━━━━━ ENTRIES SUPPLIED
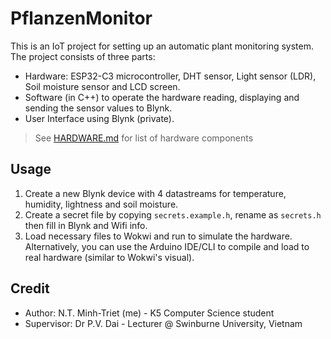 # PflanzenMonitor

This is an IoT project for setting up an automatic plant monitoring system. The project consists of three parts:

- Hardware: ESP32-C3 microcontroller, DHT sensor, Light sensor (LDR), Soil moisture sensor and LCD screen.
- Software (in C++) to operate the hardware reading, displaying and sending the sensor values to Blynk.
- User Interface using Blynk (private).

> See [HARDWARE.md](HARDWARE.md) for list of hardware components

## Usage

1. Create a new Blynk device with 4 datastreams for temperature, humidity, lightness and soil moisture.
2. Create a secret file by copying `secrets.example.h`, rename as `secrets.h` then fill in Blynk and Wifi info.
3. Load necessary files to Wokwi and run to simulate the hardware. Alternatively, you can use the Arduino IDE/CLI to compile and load to real hardware (similar to Wokwi's visual).

## Credit

- Author: N.T. Minh-Triet (me) - K5 Computer Science student
- Supervisor: Dr P.V. Dai - Lecturer @ Swinburne University, Vietnam
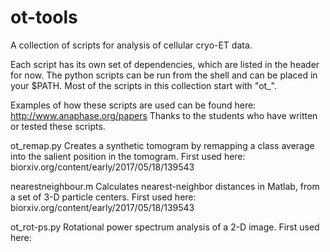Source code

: # ot-tools
A collection of scripts for analysis of cellular cryo-ET data.

Each script has its own set of dependencies, which are listed in the header for now.
The python scripts can be run from the shell and can be placed in your $PATH. Most of the scripts in this collection start with "ot_".

Examples of how these scripts are used can be found here: http://www.anaphase.org/papers
Thanks to the students who have written or tested these scripts.

ot_remap.py
  Creates a synthetic tomogram by remapping a class average into the salient position in the tomogram.
  First used here: biorxiv.org/content/early/2017/05/18/139543

nearestneighbour.m
  Calculates nearest-neighbor distances in Matlab, from a set of 3-D particle centers.
  First used here: biorxiv.org/content/early/2017/05/18/139543

ot_rot-ps.py
  Rotational power spectrum analysis of a 2-D image.
  First used here:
━━━━━━━━━━
- WHAT YOU SHOULD DO -
The lines to output run from the one containing "Thanks to the" through the last line of the records above; repeat them exactly and nothing more.

- COMPLETED TASK -
Thanks to the students who have written or tested these scripts.

ot_remap.py
  Creates a synthetic tomogram by remapping a class average into the salient position in the tomogram.
  First used here: biorxiv.org/content/early/2017/05/18/139543

nearestneighbour.m
  Calculates nearest-neighbor distances in Matlab, from a set of 3-D particle centers.
  First used here: biorxiv.org/content/early/2017/05/18/139543

ot_rot-ps.py
  Rotational power spectrum analysis of a 2-D image.
  First used here:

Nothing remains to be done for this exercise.